╭──
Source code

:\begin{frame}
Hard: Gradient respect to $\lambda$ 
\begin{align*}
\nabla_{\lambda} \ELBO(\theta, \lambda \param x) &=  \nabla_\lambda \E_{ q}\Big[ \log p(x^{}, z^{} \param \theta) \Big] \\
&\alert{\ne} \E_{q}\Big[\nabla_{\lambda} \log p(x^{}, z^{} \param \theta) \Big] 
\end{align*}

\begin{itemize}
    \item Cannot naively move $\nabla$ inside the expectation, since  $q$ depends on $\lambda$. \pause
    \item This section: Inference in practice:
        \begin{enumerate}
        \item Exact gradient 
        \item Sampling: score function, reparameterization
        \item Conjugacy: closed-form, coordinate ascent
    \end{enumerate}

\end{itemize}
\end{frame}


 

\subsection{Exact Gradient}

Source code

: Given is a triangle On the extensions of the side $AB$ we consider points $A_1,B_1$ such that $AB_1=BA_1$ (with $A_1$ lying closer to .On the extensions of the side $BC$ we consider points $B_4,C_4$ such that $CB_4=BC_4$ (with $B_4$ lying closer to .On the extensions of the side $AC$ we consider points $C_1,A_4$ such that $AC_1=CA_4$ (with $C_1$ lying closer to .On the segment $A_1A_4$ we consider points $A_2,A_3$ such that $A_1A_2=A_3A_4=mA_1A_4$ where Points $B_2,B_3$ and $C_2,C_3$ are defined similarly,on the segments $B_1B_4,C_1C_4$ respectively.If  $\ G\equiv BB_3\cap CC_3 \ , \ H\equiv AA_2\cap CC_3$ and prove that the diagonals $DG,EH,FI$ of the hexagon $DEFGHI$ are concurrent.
╰──
Your response should be an exact copy of all the records.

Source code

:\begin{frame}
Hard: Gradient respect to $\lambda$ 
\begin{align*}
\nabla_{\lambda} \ELBO(\theta, \lambda \param x) &=  \nabla_\lambda \E_{ q}\Big[ \log p(x^{}, z^{} \param \theta) \Big] \\
&\alert{\ne} \E_{q}\Big[\nabla_{\lambda} \log p(x^{}, z^{} \param \theta) \Big] 
\end{align*}

\begin{itemize}
    \item Cannot naively move $\nabla$ inside the expectation, since  $q$ depends on $\lambda$. \pause
    \item This section: Inference in practice:
        \begin{enumerate}
        \item Exact gradient 
        \item Sampling: score function, reparameterization
        \item Conjugacy: closed-form, coordinate ascent
    \end{enumerate}

\end{itemize}
\end{frame}


 

\subsection{Exact Gradient}

Source code

: Given is a triangle On the extensions of the side $AB$ we consider points $A_1,B_1$ such that $AB_1=BA_1$ (with $A_1$ lying closer to .On the extensions of the side $BC$ we consider points $B_4,C_4$ such that $CB_4=BC_4$ (with $B_4$ lying closer to .On the extensions of the side $AC$ we consider points $C_1,A_4$ such that $AC_1=CA_4$ (with $C_1$ lying closer to .On the segment $A_1A_4$ we consider points $A_2,A_3$ such that $A_1A_2=A_3A_4=mA_1A_4$ where Points $B_2,B_3$ and $C_2,C_3$ are defined similarly,on the segments $B_1B_4,C_1C_4$ respectively.If  $\ G\equiv BB_3\cap CC_3 \ , \ H\equiv AA_2\cap CC_3$ and prove that the diagonals $DG,EH,FI$ of the hexagon $DEFGHI$ are concurrent.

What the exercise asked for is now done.